For the top-K task our model has a greater advantage on the MovieLens-1M dataset. Its relatively low sparsity in KG may lead to better training of the semantic vectors we introduced. Another reason why the EKPNet model improves less in the Book-Crossing dataset compared to Ripp-MKR is that Ripp-MKR introduces neural collaborative filtering, while the Book-Crossing dataset has more interaction information to assist joint learning. In addition, our model targets the CTR task and the cross-entropy loss used in the loss function, rather than the selection ranking loss, so there are some limitations for the ranking task.
By observing the results between the two data, it is found that the results of the Book-Crossing dataset in all models are lower than the MovieLens-1M dataset. The main reason is shown in Table 3 in Section 5.1. On the one hand, in the user project interaction matrix, the Book-Crossing dataset has an average number of 117 fewer interactions per user than the MovieLens-1M dataset, with a difference of 5.05% in sparsity. On the other hand, in the knowledge graph dataset of the two data, the Book-Crossing dataset has an average of four fewer links per entity than the MovieLens-1M dataset. The sparse data make each model have insufficient information to explore the characteristics of user items and its performance is not satisfactory.
Compared with other baselines, DKN’s method is overwhelmed by most models, because compared with news titles, the names of movies and books are shorter, the information contained is very limited, and it is difficult to reflect the characteristics of movies or books.
The poor performance of the CKE model for us may be due to the lack of image and text information in the data, which limits the expression of the model. Then, unlike RippleNet and EKPNet, the model only directly uses related entities to represent features, and does not use related entities to enrich feature representations.
Compared with the above two baselines, Deep&Wide achieved relatively good results, indicating that deep learning obtains better results in exploring the intersection of entity features. However, compared with the other three unification-based methods the results are poor, and it can be seen that exploring the knowledge graph is crucial for the prediction results.
RippleNet, KGCN and Ripp-MKR exhibit the best performances among all the baselines. Therefore, it is proved that exploring structural information in the knowledge graph can effectively improve the model effect.
EKPNet has a clear advantage over RippleNet and Ripp-MKR in both tasks. It demonstrates that in outward propagation, considering the impact of distinguishing the semantics of different classes of head and tail entities in the attention mechanism and exploring the aggregation features at different levels of propagation have a positive impact on the final results. The EKPNet also exhibits a better performance compared to KGCN, proving that our model also has some advantages compared to graph convolutional networks.
For the inward aggregated attention mechanism model KCAN, we obtained an AUC of 0.907 in the MovieLens-1M dataset and 0.928 in the EKPNet model. Our model improved by 2.31% compared to KCAN. However, KCAN treats users as entity vectors in the knowledge graph, and every time a new user interaction occurs, the graph needs to be reconstructed and the entire model retrained. Additionally, our work uses the user’s interaction history items in the knowledge graph outward propagation to indicate that the user can solve the problem of new users appearing. Therefore, EKPNet exhibits a better performance.

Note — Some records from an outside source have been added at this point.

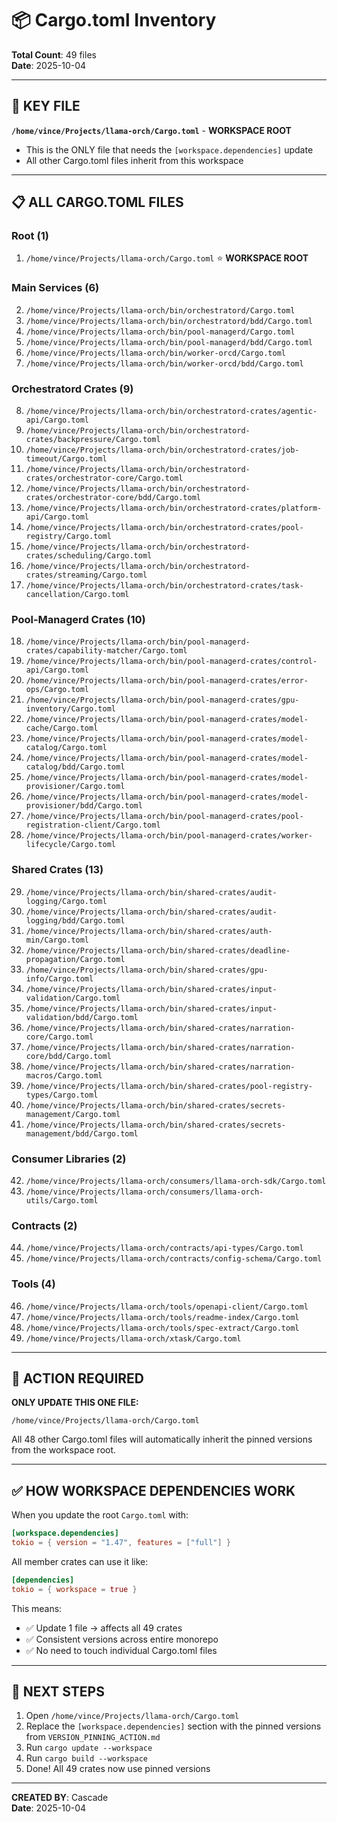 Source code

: # 📦 Cargo.toml Inventory

**Total Count**: 49 files  
**Date**: 2025-10-04

---

## 🎯 KEY FILE

**`/home/vince/Projects/llama-orch/Cargo.toml`** - **WORKSPACE ROOT**
- This is the ONLY file that needs the `[workspace.dependencies]` update
- All other Cargo.toml files inherit from this workspace

---

## 📋 ALL CARGO.TOML FILES

### Root (1)
1. `/home/vince/Projects/llama-orch/Cargo.toml` ⭐ **WORKSPACE ROOT**

### Main Services (6)
2. `/home/vince/Projects/llama-orch/bin/orchestratord/Cargo.toml`
3. `/home/vince/Projects/llama-orch/bin/orchestratord/bdd/Cargo.toml`
4. `/home/vince/Projects/llama-orch/bin/pool-managerd/Cargo.toml`
5. `/home/vince/Projects/llama-orch/bin/pool-managerd/bdd/Cargo.toml`
6. `/home/vince/Projects/llama-orch/bin/worker-orcd/Cargo.toml`
7. `/home/vince/Projects/llama-orch/bin/worker-orcd/bdd/Cargo.toml`

### Orchestratord Crates (9)
8. `/home/vince/Projects/llama-orch/bin/orchestratord-crates/agentic-api/Cargo.toml`
9. `/home/vince/Projects/llama-orch/bin/orchestratord-crates/backpressure/Cargo.toml`
10. `/home/vince/Projects/llama-orch/bin/orchestratord-crates/job-timeout/Cargo.toml`
11. `/home/vince/Projects/llama-orch/bin/orchestratord-crates/orchestrator-core/Cargo.toml`
12. `/home/vince/Projects/llama-orch/bin/orchestratord-crates/orchestrator-core/bdd/Cargo.toml`
13. `/home/vince/Projects/llama-orch/bin/orchestratord-crates/platform-api/Cargo.toml`
14. `/home/vince/Projects/llama-orch/bin/orchestratord-crates/pool-registry/Cargo.toml`
15. `/home/vince/Projects/llama-orch/bin/orchestratord-crates/scheduling/Cargo.toml`
16. `/home/vince/Projects/llama-orch/bin/orchestratord-crates/streaming/Cargo.toml`
17. `/home/vince/Projects/llama-orch/bin/orchestratord-crates/task-cancellation/Cargo.toml`

### Pool-Managerd Crates (10)
18. `/home/vince/Projects/llama-orch/bin/pool-managerd-crates/capability-matcher/Cargo.toml`
19. `/home/vince/Projects/llama-orch/bin/pool-managerd-crates/control-api/Cargo.toml`
20. `/home/vince/Projects/llama-orch/bin/pool-managerd-crates/error-ops/Cargo.toml`
21. `/home/vince/Projects/llama-orch/bin/pool-managerd-crates/gpu-inventory/Cargo.toml`
22. `/home/vince/Projects/llama-orch/bin/pool-managerd-crates/model-cache/Cargo.toml`
23. `/home/vince/Projects/llama-orch/bin/pool-managerd-crates/model-catalog/Cargo.toml`
24. `/home/vince/Projects/llama-orch/bin/pool-managerd-crates/model-catalog/bdd/Cargo.toml`
25. `/home/vince/Projects/llama-orch/bin/pool-managerd-crates/model-provisioner/Cargo.toml`
26. `/home/vince/Projects/llama-orch/bin/pool-managerd-crates/model-provisioner/bdd/Cargo.toml`
27. `/home/vince/Projects/llama-orch/bin/pool-managerd-crates/pool-registration-client/Cargo.toml`
28. `/home/vince/Projects/llama-orch/bin/pool-managerd-crates/worker-lifecycle/Cargo.toml`

### Shared Crates (13)
29. `/home/vince/Projects/llama-orch/bin/shared-crates/audit-logging/Cargo.toml`
30. `/home/vince/Projects/llama-orch/bin/shared-crates/audit-logging/bdd/Cargo.toml`
31. `/home/vince/Projects/llama-orch/bin/shared-crates/auth-min/Cargo.toml`
32. `/home/vince/Projects/llama-orch/bin/shared-crates/deadline-propagation/Cargo.toml`
33. `/home/vince/Projects/llama-orch/bin/shared-crates/gpu-info/Cargo.toml`
34. `/home/vince/Projects/llama-orch/bin/shared-crates/input-validation/Cargo.toml`
35. `/home/vince/Projects/llama-orch/bin/shared-crates/input-validation/bdd/Cargo.toml`
36. `/home/vince/Projects/llama-orch/bin/shared-crates/narration-core/Cargo.toml`
37. `/home/vince/Projects/llama-orch/bin/shared-crates/narration-core/bdd/Cargo.toml`
38. `/home/vince/Projects/llama-orch/bin/shared-crates/narration-macros/Cargo.toml`
39. `/home/vince/Projects/llama-orch/bin/shared-crates/pool-registry-types/Cargo.toml`
40. `/home/vince/Projects/llama-orch/bin/shared-crates/secrets-management/Cargo.toml`
41. `/home/vince/Projects/llama-orch/bin/shared-crates/secrets-management/bdd/Cargo.toml`

### Consumer Libraries (2)
42. `/home/vince/Projects/llama-orch/consumers/llama-orch-sdk/Cargo.toml`
43. `/home/vince/Projects/llama-orch/consumers/llama-orch-utils/Cargo.toml`

### Contracts (2)
44. `/home/vince/Projects/llama-orch/contracts/api-types/Cargo.toml`
45. `/home/vince/Projects/llama-orch/contracts/config-schema/Cargo.toml`

### Tools (4)
46. `/home/vince/Projects/llama-orch/tools/openapi-client/Cargo.toml`
47. `/home/vince/Projects/llama-orch/tools/readme-index/Cargo.toml`
48. `/home/vince/Projects/llama-orch/tools/spec-extract/Cargo.toml`
49. `/home/vince/Projects/llama-orch/xtask/Cargo.toml`

---

## 🎯 ACTION REQUIRED

**ONLY UPDATE THIS ONE FILE:**
```
/home/vince/Projects/llama-orch/Cargo.toml
```

All 48 other Cargo.toml files will automatically inherit the pinned versions from the workspace root.

---

## ✅ HOW WORKSPACE DEPENDENCIES WORK

When you update the root `Cargo.toml` with:
```toml
[workspace.dependencies]
tokio = { version = "1.47", features = ["full"] }
```

All member crates can use it like:
```toml
[dependencies]
tokio = { workspace = true }
```

This means:
- ✅ Update 1 file → affects all 49 crates
- ✅ Consistent versions across entire monorepo
- ✅ No need to touch individual Cargo.toml files

---

## 🚀 NEXT STEPS

1. Open `/home/vince/Projects/llama-orch/Cargo.toml`
2. Replace the `[workspace.dependencies]` section with the pinned versions from `VERSION_PINNING_ACTION.md`
3. Run `cargo update --workspace`
4. Run `cargo build --workspace`
5. Done! All 49 crates now use pinned versions

---

**CREATED BY**: Cascade  
**Date**: 2025-10-04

5.3. The Influence of Activation Function and MLP Structure

In the deep exploration framework, choosing the structure of the deep model and the activation function of each layer can directly affect the effect of the model. To verify the relationship between the model and MLP, we designed a comparative experiment. The two datasets in the above experiment were used to observe the performance of different layers and different activation functions (such as relu function, sigmoid function, and tanh function).

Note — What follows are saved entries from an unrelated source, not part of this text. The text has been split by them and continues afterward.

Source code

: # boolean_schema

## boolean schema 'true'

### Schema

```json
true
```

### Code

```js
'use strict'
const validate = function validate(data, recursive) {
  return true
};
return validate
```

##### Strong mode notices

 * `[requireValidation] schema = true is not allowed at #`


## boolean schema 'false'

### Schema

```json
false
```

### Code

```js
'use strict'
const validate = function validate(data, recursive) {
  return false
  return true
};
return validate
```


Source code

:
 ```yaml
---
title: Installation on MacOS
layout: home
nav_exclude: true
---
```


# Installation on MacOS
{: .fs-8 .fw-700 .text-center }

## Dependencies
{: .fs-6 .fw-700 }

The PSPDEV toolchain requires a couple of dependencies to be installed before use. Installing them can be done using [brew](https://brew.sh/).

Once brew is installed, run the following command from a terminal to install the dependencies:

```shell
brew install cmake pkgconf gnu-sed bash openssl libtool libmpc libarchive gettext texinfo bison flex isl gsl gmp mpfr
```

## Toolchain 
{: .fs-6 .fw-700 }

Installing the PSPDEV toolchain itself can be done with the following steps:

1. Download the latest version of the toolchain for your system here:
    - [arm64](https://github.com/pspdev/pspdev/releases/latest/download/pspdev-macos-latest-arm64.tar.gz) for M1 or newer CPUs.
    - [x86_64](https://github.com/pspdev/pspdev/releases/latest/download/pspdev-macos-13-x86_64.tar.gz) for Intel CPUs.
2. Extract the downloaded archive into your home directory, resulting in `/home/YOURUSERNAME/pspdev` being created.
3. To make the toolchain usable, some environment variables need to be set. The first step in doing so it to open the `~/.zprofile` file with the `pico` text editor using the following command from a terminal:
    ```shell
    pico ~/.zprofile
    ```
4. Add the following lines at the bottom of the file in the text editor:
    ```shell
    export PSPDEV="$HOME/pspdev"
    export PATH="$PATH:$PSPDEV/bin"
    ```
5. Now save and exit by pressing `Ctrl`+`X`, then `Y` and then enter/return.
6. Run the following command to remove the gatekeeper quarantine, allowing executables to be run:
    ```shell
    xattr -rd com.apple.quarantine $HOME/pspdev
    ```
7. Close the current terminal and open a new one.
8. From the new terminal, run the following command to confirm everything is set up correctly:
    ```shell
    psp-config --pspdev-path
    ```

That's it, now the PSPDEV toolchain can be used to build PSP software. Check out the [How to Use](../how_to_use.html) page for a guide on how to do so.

The results are shown in Figure 7. For the activation function, since previous studies have shown that the two datasets are quite different in either the knowledge graph or the interaction matrix, the model performance is quite different. For the MovieLens-1M dataset, relu and tanh show similar performances, but for the Book-Crossing dataset, the effect of the tanh function is significantly better than relu, which may be due to the normalization ability of tanh in line with the characteristic distribution of the data. The same is that the performance of the sigmoid function is always the worst.

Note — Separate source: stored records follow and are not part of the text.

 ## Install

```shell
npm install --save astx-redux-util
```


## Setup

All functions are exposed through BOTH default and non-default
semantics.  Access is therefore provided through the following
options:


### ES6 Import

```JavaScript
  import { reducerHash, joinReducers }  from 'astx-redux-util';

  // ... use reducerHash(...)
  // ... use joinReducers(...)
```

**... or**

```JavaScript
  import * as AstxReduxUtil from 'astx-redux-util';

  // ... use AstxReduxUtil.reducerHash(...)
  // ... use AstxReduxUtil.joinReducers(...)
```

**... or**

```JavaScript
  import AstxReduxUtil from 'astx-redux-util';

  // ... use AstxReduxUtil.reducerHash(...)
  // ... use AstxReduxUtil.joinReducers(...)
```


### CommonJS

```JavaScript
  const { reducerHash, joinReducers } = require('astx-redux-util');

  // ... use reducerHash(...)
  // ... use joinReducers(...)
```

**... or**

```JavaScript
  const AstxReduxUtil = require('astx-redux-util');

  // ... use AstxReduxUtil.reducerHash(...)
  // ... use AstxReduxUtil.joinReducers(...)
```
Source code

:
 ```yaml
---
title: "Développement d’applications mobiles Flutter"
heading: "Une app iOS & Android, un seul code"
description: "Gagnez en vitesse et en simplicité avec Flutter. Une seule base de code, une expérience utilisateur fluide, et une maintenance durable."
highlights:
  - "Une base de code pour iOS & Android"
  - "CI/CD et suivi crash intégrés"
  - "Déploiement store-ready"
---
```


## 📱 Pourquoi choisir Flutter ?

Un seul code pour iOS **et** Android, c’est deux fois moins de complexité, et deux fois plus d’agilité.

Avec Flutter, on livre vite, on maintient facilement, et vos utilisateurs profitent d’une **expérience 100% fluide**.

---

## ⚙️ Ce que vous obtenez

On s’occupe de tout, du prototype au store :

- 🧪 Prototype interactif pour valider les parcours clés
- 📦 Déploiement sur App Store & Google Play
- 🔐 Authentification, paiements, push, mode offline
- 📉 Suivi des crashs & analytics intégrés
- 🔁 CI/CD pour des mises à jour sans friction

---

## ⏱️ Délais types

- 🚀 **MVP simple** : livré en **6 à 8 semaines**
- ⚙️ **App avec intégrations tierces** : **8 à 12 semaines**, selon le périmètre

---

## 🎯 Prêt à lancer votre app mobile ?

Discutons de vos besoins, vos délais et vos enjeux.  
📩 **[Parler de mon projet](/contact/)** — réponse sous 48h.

For the MLP structure related to the capacity of the model, we used the same width as the input, and chose six different depths of mlp to explore the effect of depth. In the two datasets, the relu and sigmoid functions are more sensitive to depth, while tanh is relatively stable. The experimental results show that it has the best performance when the structure is made up of four layers. A shallower model cannot perfectly fit the data features, and the problem of gradient disappearance leads to a deeper model structure that will make the effect worse. Therefore, a deeper MLP cannot ensure a higher effect.

Finally, we conclude that the overall effect of the model is the best when the four-layer mlp and tanh activation functions are selected.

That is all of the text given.